Segment Start: Data provided
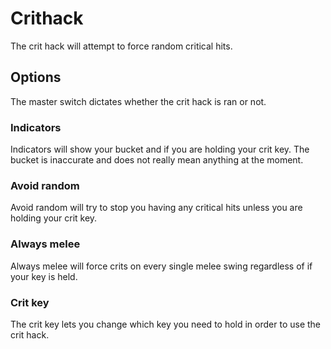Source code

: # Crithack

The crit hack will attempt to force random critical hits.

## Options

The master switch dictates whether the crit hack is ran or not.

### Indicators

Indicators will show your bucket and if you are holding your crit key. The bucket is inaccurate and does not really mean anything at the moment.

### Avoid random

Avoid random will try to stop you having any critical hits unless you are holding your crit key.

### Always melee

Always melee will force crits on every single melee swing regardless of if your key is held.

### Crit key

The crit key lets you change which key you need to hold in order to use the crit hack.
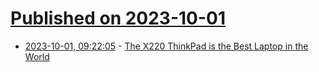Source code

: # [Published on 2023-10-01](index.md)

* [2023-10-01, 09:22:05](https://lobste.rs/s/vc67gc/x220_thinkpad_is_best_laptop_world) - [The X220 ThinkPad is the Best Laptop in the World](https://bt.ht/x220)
Segment End: Data provided
### Aim of the exercise
Repeat the records word for word, skipping pictures.

### Written response
Source code

: # Crithack

The crit hack will attempt to force random critical hits.

## Options

The master switch dictates whether the crit hack is ran or not.

### Indicators

Indicators will show your bucket and if you are holding your crit key. The bucket is inaccurate and does not really mean anything at the moment.

### Avoid random

Avoid random will try to stop you having any critical hits unless you are holding your crit key.

### Always melee

Always melee will force crits on every single melee swing regardless of if your key is held.

### Crit key

The crit key lets you change which key you need to hold in order to use the crit hack.
Source code

: # [Published on 2023-10-01](index.md)

* [2023-10-01, 09:22:05](https://lobste.rs/s/vc67gc/x220_thinkpad_is_best_laptop_world) - [The X220 ThinkPad is the Best Laptop in the World](https://bt.ht/x220)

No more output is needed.